Error when reading a remote parquet
What happens?
I get an error when reading a remote parquet with Python that I don't get with the CLI for the same request.
To Reproduce
I am trying to read a remote parquet file. I am attempting it with both the CLI and the Python package, both on the latest version 1.2.0.
When I do it from the CLI, it works fine:
D select * from read_parquet('https://data.opendatasoft.com/api/explore/v2.1/catalog/datasets/insee-departements@equipements-sgsocialgouv/exports/parquet?lang=fr&timezone=Europe%2FBerlin') ;
┌──────────┬──────────────────────────┬──────────┬─────────────────────────────────────────────┬───────────────────────────────────────────────────────────┐
│ dep_code │ dep_nom │ reg_code │ reg_nom │ aca_nom │
│ varchar │ varchar │ varchar │ varchar │ varchar │
├──────────┼──────────────────────────┼──────────┼─────────────────────────────────────────────┼───────────────────────────────────────────────────────────┤
│ 84 │ Vaucluse │ 93 │ Provence-Alpes-Côte d'Azur │ Académie d'Aix-Marseille │
│ 2 │ Aisne │ 32 │ Hauts-de-France │ Académie d'Amiens │
│ 24 │ Dordogne │ 75 │ Nouvelle-Aquitaine │ Académie de Bordeaux
However, with the Python package, I get this error:
>>> duckdb.sql("select * from read_parquet('https://data.opendatasoft.com/api/explore/v2.1/catalog/datasets/insee-departements@equipements-sgsocialgouv/exports/parquet?lang=fr&timezone=Europe%2FBerlin') ;")
Traceback (most recent call last):
File "<stdin>", line 1, in <module>
duckdb.duckdb.IOException: IO Error: Server sent back more data than expected, `SET force_download=true` might help in this case
I understand that you have to do a SET force_download=true but I don't understand why I have to do this in python and not on the CLI. What is the difference?
OS:
Kubuntu 24.04
DuckDB Version:
1.2.0
DuckDB Client:
Python and CLI
What is the latest build you tested with? If possible, we recommend testing with the latest nightly build.

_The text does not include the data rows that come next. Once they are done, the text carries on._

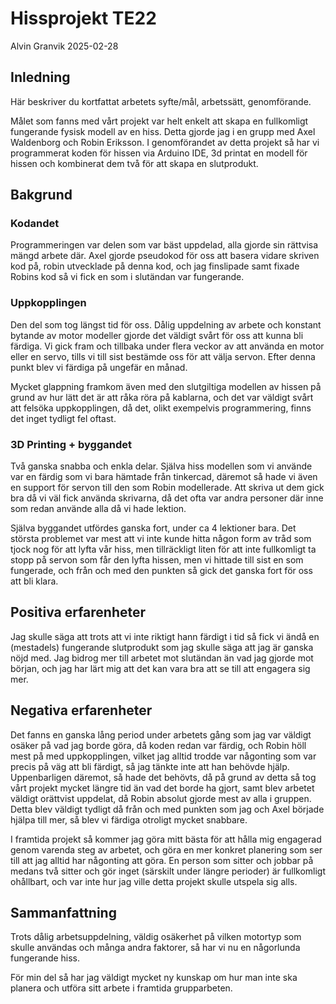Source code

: # Hissprojekt TE22

Alvin Granvik 2025-02-28

## Inledning

Här beskriver du kortfattat arbetets syfte/mål, arbetssätt, genomförande.

Målet som fanns med vårt projekt var helt enkelt att skapa en fullkomligt fungerande fysisk modell av en hiss. Detta gjorde jag i en grupp med Axel Waldenborg och Robin Eriksson. I genomförandet av detta projekt så har vi programmerat koden för hissen via Arduino IDE, 3d printat en modell för hissen och kombinerat dem två för att skapa en slutprodukt.

## Bakgrund

### Kodandet
Programmeringen var delen som var bäst uppdelad, alla gjorde sin rättvisa mängd arbete där. Axel gjorde pseudokod för oss att basera vidare skriven kod på, robin utvecklade på denna kod, och jag finslipade samt fixade Robins kod så vi fick en som i slutändan var fungerande.

### Uppkopplingen
Den del som tog längst tid för oss. Dålig uppdelning av arbete och konstant bytande av motor modeller gjorde det väldigt svårt för oss att kunna bli färdiga. Vi gick fram och tillbaka under flera veckor av att använda en motor eller en servo, tills vi till sist bestämde oss för att välja servon. Efter denna punkt blev vi färdiga på ungefär en månad.

Mycket glappning framkom även med den slutgiltiga modellen av hissen på grund av hur lätt det är att råka röra på kablarna, och det var väldigt svårt att felsöka uppkopplingen, då det, olikt exempelvis programmering, finns det inget tydligt fel oftast.

### 3D Printing + byggandet
Två ganska snabba och enkla delar. Själva hiss modellen som vi använde var en färdig som vi bara hämtade från tinkercad, däremot så hade vi även en support för servon till den som Robin modellerade. Att skriva ut dem gick bra då vi väl fick använda skrivarna, då det ofta var andra personer där inne som redan använde alla då vi hade lektion.

Själva byggandet utfördes ganska fort, under ca 4 lektioner bara. Det största problemet var mest att vi inte kunde hitta någon form av tråd som tjock nog för att lyfta vår hiss, men tillräckligt liten för att inte fullkomligt ta stopp på servon som får den lyfta hissen, men vi hittade till sist en som fungerade, och från och med den punkten så gick det ganska fort för oss att bli klara.

## Positiva erfarenheter
Jag skulle säga att trots att vi inte riktigt hann färdigt i tid så fick vi ändå en (mestadels) fungerande slutprodukt som jag skulle säga att jag är ganska nöjd med. Jag bidrog mer till arbetet mot slutändan än vad jag gjorde mot början, och jag har lärt mig att det kan vara bra att se till att engagera sig mer.

## Negativa erfarenheter
Det fanns en ganska lång period under arbetets gång som jag var väldigt osäker på vad jag borde göra, då koden redan var färdig, och Robin höll mest på med uppkopplingen, vilket jag alltid trodde var någonting som var precis på väg att bli färdigt, så jag tänkte inte att han behövde hjälp. Uppenbarligen däremot, så hade det behövts, då på grund av detta så tog vårt projekt mycket längre tid än vad det borde ha gjort, samt blev arbetet väldigt orättvist uppdelat, då Robin absolut gjorde mest av alla i gruppen. Detta blev väldigt tydligt då från och med punkten som jag och Axel började hjälpa till mer, så blev vi färdiga otroligt mycket snabbare.

I framtida projekt så kommer jag göra mitt bästa för att hålla mig engagerad genom varenda steg av arbetet, och göra en mer konkret planering som ser till att jag alltid har någonting att göra. En person som sitter och jobbar på medans två sitter och gör inget (särskilt under längre perioder) är fullkomligt ohållbart, och var inte hur jag ville detta projekt skulle utspela sig alls.

## Sammanfattning
Trots dålig arbetsuppdelning, väldig osäkerhet på vilken motortyp som skulle användas och många andra faktorer, så har vi nu en någorlunda fungerande hiss.

För min del så har jag väldigt mycket ny kunskap om hur man inte ska planera och utföra sitt arbete i framtida grupparbeten.
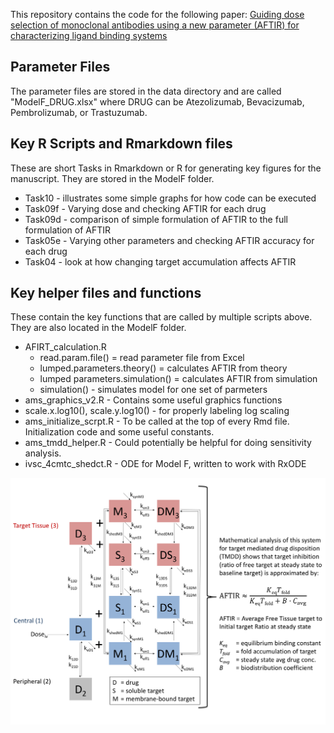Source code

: This repository contains the code for the following paper:
[Guiding dose selection of monoclonal antibodies using a new parameter (AFTIR) for characterizing ligand binding systems](https://www.biorxiv.org/content/early/2018/10/17/432500)

## Parameter Files
The parameter files are stored in the data directory and are called "ModelF_DRUG.xlsx" where DRUG can be Atezolizumab, Bevacizumab, Pembrolizumab, or Trastuzumab.

## Key R Scripts and Rmarkdown files
These are short Tasks in Rmarkdown or R for generating key figures for the manuscript.
They are stored in the ModelF folder.
- Task10  - illustrates some simple graphs for how code can be executed
- Task09f - Varying dose and checking AFTIR for each drug
- Task09d - comparison of simple formulation of AFTIR to the full formulation of AFTIR
- Task05e - Varying other parameters and checking AFTIR accuracy for each drug
- Task04  - look at how changing target accumulation affects AFTIR

## Key helper files and functions
These contain the key functions that are called by multiple scripts above.  They are also located in the ModelF folder.
- AFIRT_calculation.R
  -	read.param.file() = read parameter file from Excel
  -	lumped.parameters.theory() = calculates AFTIR from theory
  -	lumped parameters.simulation() = calculates AFTIR from simulation
  -	simulation() - simulates model for one set of parmeters
-	ams_graphics_v2.R - Contains some useful graphics functions
  -	scale.x.log10(), scale.y.log10() - for properly labeling log scaling
-	ams_initialize_scrpt.R - To be called at the top of every Rmd file.  Initialization code and some useful constants.
-	ams_tmdd_helper.R - Could potentially be helpful for doing sensitivity analysis.
-	ivsc_4cmtc_shedct.R - ODE for Model F, written to work with RxODE

![Graphical Abstract](./Graphical_Abstract.png)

I have not tested with any build
Did you include all relevant data sets for reproducing the issue?
Not applicable - the reproduction does not require a data set
Did you include all code required to reproduce the issue?
- [x] Yes, I have
Did you include all relevant configuration (e.g., CPU architecture, Python version, Linux distribution) to reproduce the issue?
- [x] Yes, I have
I only can reproduce it using the Python Interpreter in interactive mode
Does it happen if you create a python script ?
import duckdb
duckdb.sql("select * from read_parquet('https://data.opendatasoft.com/api/explore/v2.1/catalog/datasets/insee-departements@equipements-sgsocialgouv/exports/parquet?lang=fr&timezone=Europe%2FBerlin') ;")
and then
python myscript.py
When running in interactive mode, the File Handle is not cached anymore and starts a RANGE request that fails. (even that previously it was filled for the same path name using full download) When running from duckdb native client or using the script mode in python the parquet read is operating on the cache given a previous full download was call.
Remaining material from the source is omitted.